O governo federal enviou ao Congresso um projeto de lei complementar que permite usar o aumento extraordinário de arrecadação com petróleo para reduzir tributos sobre combustíveis, em meio ao ruído recente envolvendo a gasolina. A proposta foi apresentada pelos ministros Dario Durigan, Bruno Moretti e José Guimarães, e abre espaço no orçamento ao flexibilizar regras da Lei de Responsabilidade Fiscal (LRF), sem criar novos subsídios diretamente.

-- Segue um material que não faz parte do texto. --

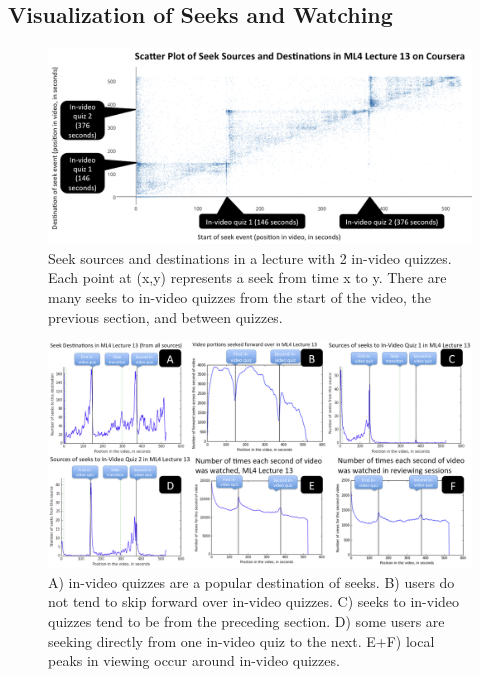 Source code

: \documentclass{sigchi}
\begin{document}
\subsection{Visualization of Seeks and Watching}

\begin{figure}
\includegraphics[width=2.0\columnwidth]{scatter-plot-of-seeks}
\caption{Seek sources and destinations in a lecture with 2 in-video quizzes. Each point at (x,y) represents a seek from time x to y. There are many seeks to in-video quizzes from the start of the video, the previous section, and between quizzes.}
\label{fig:scatter-plot-of-seeks}
\end{figure}

\begin{figure}
\includegraphics[width=2.0\columnwidth]{lec13-multiplot}
\caption{A) in-video quizzes are a popular destination of seeks. B) users do not tend to skip forward over in-video quizzes. C) seeks to in-video quizzes tend to be from the preceding section. D) some users are seeking directly from one in-video quiz to the next. E+F) local peaks in viewing occur around in-video quizzes.}
\label{fig:lec13-multiplot}
\end{figure}
\end{document}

A lógica do texto é simples: usar receitas extras geradas pela alta do petróleo, como royalties, dividendos e impostos do setor, para financiar a redução de PIS/Cofins e Cide sobre diesel, gasolina, etanol e biodiesel. Segundo o governo, a ideia é transformar o ganho de arrecadação em um mecanismo de compensação para aliviar o impacto da guerra no Oriente Médio sobre os preços dos combustíveis no Brasil, mantendo neutralidade fiscal.
Apesar da expectativa inicial, não houve anúncio imediato de corte de impostos sobre a gasolina. Durigan afirmou que, por enquanto, o foco é criar o mecanismo legal que permita essas reduções, que poderão ser aplicadas por cerca de dois meses enquanto durar o choque externo. A medida ainda depende de aprovação do Congresso e pode ser estendida para gasolina e etanol, além dos cortes já feitos em diesel, biodiesel e combustível de aviação.